**The task**. Each line of the entries that mentions the string "brojem" needs to be reported.
----
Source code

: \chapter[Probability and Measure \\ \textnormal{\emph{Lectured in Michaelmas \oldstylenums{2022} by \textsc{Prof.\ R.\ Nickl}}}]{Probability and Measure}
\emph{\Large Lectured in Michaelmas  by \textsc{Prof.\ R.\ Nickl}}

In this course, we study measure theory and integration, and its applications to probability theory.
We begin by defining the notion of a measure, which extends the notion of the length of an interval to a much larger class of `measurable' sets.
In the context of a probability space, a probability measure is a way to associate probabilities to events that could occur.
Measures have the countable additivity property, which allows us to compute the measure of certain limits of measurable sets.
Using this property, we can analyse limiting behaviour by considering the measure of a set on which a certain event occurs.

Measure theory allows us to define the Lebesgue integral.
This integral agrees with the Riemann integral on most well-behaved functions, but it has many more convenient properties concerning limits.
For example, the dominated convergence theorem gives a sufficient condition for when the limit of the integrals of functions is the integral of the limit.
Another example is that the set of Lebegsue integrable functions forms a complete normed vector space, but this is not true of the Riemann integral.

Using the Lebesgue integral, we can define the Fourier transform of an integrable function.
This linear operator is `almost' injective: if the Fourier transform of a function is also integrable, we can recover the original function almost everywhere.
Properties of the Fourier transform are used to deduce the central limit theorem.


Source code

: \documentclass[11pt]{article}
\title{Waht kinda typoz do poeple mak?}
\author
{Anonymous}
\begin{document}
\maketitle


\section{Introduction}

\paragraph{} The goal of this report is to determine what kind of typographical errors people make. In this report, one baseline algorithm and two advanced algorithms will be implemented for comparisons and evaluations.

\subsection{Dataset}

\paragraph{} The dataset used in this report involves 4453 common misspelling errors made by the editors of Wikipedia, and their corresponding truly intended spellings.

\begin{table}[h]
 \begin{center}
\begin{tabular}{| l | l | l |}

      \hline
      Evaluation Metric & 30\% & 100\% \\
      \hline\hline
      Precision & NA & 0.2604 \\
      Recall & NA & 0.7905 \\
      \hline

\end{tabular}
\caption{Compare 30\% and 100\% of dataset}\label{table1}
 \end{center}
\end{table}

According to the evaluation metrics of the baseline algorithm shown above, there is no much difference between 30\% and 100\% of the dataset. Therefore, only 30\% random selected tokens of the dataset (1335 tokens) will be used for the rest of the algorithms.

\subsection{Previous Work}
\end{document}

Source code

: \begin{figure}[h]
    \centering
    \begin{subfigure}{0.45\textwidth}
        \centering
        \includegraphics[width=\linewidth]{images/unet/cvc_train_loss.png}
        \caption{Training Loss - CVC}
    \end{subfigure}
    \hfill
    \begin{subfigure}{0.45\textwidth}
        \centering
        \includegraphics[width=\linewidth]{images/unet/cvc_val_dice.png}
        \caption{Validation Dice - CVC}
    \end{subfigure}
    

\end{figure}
----
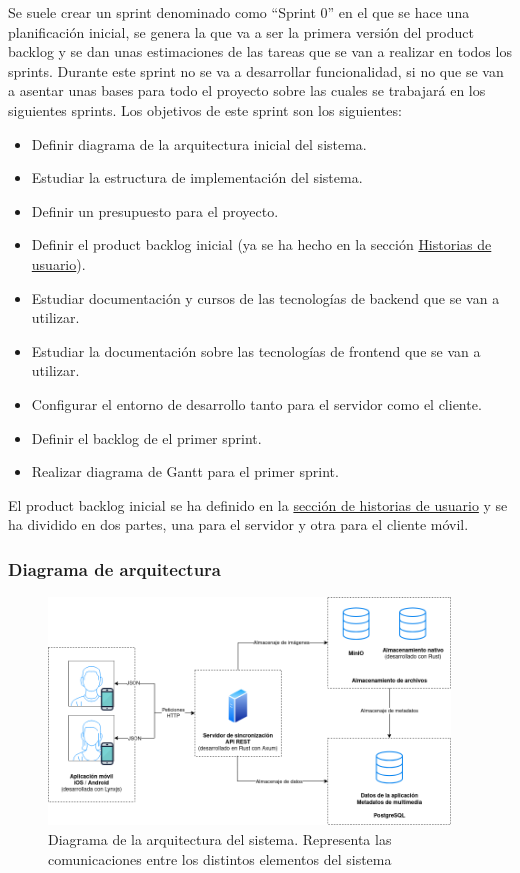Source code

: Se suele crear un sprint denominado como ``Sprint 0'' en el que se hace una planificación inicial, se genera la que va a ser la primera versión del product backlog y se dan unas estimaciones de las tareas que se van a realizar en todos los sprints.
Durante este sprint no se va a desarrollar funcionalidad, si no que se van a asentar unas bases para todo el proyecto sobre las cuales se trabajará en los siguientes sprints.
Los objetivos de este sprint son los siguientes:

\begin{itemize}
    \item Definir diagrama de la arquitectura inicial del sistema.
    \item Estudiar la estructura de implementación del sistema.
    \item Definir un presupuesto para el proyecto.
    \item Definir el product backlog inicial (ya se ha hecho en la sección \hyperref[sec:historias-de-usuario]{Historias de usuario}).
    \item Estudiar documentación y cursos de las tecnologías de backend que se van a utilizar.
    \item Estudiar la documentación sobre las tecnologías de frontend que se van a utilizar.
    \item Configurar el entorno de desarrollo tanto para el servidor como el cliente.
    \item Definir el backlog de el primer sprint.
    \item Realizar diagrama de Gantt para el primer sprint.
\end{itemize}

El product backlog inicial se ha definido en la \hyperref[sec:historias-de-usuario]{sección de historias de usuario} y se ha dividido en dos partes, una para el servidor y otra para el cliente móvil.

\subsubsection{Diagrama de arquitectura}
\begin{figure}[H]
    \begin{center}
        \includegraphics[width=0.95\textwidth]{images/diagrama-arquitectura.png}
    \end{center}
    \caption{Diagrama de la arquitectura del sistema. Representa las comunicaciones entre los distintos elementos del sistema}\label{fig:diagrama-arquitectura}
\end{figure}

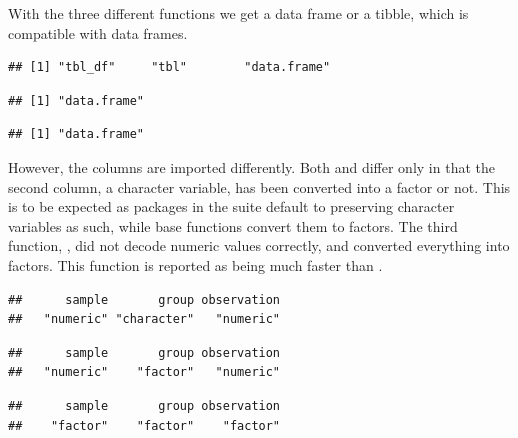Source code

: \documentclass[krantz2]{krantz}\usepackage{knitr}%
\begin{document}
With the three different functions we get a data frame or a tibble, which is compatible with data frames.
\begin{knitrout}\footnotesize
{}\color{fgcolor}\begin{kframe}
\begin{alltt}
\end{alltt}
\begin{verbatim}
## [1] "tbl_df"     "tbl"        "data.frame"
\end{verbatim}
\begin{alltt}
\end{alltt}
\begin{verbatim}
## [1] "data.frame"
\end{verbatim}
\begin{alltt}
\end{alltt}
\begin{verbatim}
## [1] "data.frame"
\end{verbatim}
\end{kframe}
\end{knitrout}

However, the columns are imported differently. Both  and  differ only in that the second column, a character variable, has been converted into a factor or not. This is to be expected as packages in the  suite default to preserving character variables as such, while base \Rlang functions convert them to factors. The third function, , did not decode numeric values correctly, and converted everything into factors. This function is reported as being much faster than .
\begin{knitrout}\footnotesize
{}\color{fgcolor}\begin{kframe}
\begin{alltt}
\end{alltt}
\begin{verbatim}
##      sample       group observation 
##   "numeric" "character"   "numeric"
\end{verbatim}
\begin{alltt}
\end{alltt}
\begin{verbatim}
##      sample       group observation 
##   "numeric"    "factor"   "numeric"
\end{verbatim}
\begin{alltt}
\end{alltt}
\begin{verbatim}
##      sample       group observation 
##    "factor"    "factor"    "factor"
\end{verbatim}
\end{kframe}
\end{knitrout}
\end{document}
----
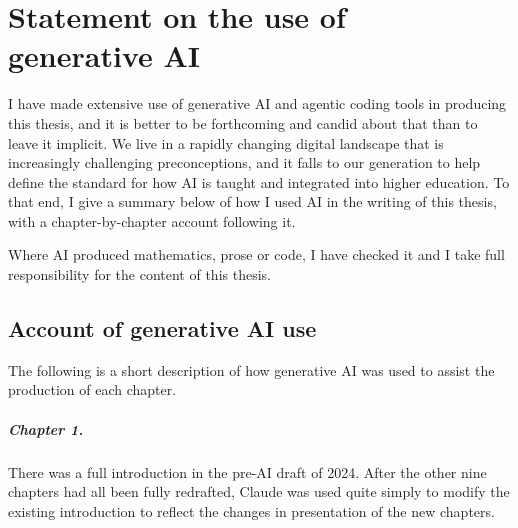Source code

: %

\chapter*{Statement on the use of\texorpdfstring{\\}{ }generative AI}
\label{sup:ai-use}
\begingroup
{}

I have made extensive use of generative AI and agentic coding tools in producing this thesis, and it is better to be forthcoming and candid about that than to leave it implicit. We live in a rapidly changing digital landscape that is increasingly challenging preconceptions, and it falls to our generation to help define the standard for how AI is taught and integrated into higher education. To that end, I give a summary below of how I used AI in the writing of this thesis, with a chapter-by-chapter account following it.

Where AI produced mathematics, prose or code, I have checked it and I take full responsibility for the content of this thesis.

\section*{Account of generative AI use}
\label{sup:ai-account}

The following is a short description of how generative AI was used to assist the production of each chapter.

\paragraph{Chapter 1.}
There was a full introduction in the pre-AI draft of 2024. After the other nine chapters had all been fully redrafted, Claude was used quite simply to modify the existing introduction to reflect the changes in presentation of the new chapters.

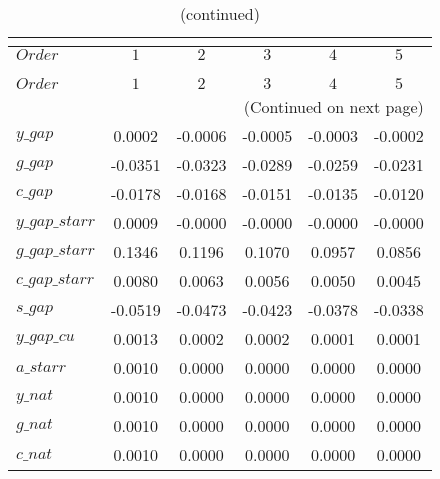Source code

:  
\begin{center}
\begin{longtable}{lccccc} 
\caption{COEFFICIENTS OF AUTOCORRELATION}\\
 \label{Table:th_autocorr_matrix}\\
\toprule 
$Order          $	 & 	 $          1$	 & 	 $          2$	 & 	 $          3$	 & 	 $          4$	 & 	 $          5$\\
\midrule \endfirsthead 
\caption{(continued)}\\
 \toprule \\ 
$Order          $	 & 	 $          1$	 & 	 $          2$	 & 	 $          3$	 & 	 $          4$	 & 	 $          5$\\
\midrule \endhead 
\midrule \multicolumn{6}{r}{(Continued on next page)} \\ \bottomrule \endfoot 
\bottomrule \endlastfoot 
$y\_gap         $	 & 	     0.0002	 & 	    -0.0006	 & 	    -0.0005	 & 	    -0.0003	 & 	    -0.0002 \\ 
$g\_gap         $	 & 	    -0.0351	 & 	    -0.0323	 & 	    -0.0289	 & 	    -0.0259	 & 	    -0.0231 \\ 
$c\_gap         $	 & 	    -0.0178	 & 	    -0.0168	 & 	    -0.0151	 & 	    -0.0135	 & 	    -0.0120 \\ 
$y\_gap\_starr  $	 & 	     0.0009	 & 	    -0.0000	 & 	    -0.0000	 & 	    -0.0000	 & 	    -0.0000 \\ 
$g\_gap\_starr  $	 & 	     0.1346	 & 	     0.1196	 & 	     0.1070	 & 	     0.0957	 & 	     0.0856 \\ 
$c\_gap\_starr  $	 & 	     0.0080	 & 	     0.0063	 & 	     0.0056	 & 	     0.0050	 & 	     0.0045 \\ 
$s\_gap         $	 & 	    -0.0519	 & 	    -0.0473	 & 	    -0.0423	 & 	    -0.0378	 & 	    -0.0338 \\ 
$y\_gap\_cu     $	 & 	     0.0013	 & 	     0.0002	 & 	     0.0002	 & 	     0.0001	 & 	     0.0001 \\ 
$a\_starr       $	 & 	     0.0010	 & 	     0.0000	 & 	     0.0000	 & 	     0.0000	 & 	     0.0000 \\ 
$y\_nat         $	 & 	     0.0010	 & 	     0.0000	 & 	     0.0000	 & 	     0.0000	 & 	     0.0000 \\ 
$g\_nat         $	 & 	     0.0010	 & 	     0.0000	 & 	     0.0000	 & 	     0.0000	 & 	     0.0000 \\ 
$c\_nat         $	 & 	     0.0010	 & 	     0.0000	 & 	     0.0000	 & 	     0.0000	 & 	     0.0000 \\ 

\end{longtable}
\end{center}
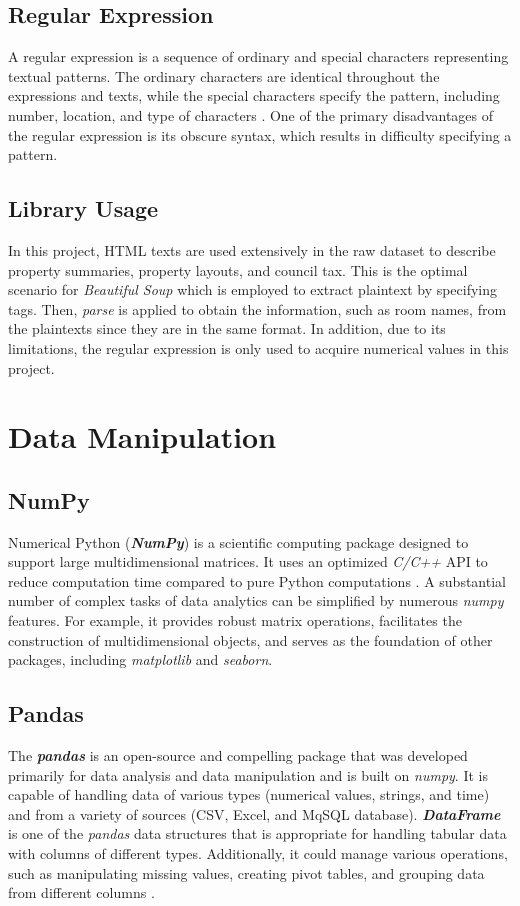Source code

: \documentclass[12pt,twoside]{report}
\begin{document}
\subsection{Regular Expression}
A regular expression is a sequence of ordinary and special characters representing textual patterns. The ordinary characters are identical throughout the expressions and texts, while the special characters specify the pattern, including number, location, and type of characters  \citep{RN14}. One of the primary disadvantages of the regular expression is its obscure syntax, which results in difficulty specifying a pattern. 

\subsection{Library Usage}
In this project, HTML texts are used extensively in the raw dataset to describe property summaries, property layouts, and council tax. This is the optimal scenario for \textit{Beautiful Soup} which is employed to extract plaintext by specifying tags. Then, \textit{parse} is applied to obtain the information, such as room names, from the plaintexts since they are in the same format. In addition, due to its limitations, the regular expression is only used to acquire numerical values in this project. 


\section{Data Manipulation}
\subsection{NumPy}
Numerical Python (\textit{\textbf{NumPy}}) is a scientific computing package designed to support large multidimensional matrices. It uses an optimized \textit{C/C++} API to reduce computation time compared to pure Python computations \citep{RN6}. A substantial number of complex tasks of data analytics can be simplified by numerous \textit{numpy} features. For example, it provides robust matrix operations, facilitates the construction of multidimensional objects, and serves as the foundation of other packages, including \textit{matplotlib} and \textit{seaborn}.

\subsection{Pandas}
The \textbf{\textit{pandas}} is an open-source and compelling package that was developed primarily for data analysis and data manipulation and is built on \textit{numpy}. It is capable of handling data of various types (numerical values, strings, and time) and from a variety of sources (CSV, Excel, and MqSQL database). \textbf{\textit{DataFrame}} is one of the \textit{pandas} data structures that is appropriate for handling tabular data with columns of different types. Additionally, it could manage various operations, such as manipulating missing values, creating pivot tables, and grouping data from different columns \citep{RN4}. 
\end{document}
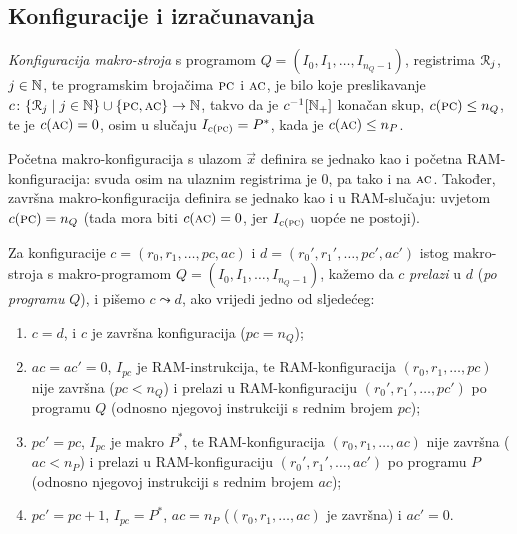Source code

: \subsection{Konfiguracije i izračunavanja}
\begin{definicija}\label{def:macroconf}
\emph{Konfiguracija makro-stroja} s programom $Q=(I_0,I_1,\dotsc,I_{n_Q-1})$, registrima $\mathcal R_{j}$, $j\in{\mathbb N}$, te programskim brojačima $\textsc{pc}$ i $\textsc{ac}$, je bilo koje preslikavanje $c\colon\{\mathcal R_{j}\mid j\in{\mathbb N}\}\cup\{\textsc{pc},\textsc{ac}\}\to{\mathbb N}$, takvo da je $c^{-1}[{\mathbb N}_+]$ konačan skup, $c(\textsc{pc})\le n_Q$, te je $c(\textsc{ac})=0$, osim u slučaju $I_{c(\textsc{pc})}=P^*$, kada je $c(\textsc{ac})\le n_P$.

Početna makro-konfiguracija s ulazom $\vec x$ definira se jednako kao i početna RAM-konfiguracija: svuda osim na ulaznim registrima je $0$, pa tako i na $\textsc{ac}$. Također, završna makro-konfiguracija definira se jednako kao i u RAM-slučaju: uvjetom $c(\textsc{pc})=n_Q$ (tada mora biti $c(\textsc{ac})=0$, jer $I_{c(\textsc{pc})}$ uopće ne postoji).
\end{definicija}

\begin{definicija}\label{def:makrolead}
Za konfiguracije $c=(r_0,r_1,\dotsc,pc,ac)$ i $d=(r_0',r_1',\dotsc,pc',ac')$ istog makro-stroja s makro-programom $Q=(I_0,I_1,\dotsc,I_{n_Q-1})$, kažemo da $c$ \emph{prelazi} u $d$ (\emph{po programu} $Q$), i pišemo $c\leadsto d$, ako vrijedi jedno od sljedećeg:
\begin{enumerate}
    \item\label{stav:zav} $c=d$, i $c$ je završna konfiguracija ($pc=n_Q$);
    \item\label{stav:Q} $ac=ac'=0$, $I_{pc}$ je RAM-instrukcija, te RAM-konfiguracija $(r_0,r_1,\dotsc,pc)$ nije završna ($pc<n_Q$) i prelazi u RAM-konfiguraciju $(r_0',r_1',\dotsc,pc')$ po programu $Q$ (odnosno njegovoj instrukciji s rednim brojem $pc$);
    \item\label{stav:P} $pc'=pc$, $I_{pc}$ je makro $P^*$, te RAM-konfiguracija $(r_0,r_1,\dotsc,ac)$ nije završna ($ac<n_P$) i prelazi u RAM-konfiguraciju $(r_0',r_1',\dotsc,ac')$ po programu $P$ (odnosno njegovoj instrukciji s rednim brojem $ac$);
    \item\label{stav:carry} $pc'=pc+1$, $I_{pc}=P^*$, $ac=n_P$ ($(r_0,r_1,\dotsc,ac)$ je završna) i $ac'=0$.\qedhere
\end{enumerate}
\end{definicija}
----
**Answer below**.
    \item\label{stav:Q} $ac=ac'=0$, $I_{pc}$ je RAM-instrukcija, te RAM-konfiguracija $(r_0,r_1,\dotsc,pc)$ nije završna ($pc<n_Q$) i prelazi u RAM-konfiguraciju $(r_0',r_1',\dotsc,pc')$ po programu $Q$ (odnosno njegovoj instrukciji s rednim brojem $pc$);
    \item\label{stav:P} $pc'=pc$, $I_{pc}$ je makro $P^*$, te RAM-konfiguracija $(r_0,r_1,\dotsc,ac)$ nije završna ($ac<n_P$) i prelazi u RAM-konfiguraciju $(r_0',r_1',\dotsc,ac')$ po programu $P$ (odnosno njegovoj instrukciji s rednim brojem $ac$);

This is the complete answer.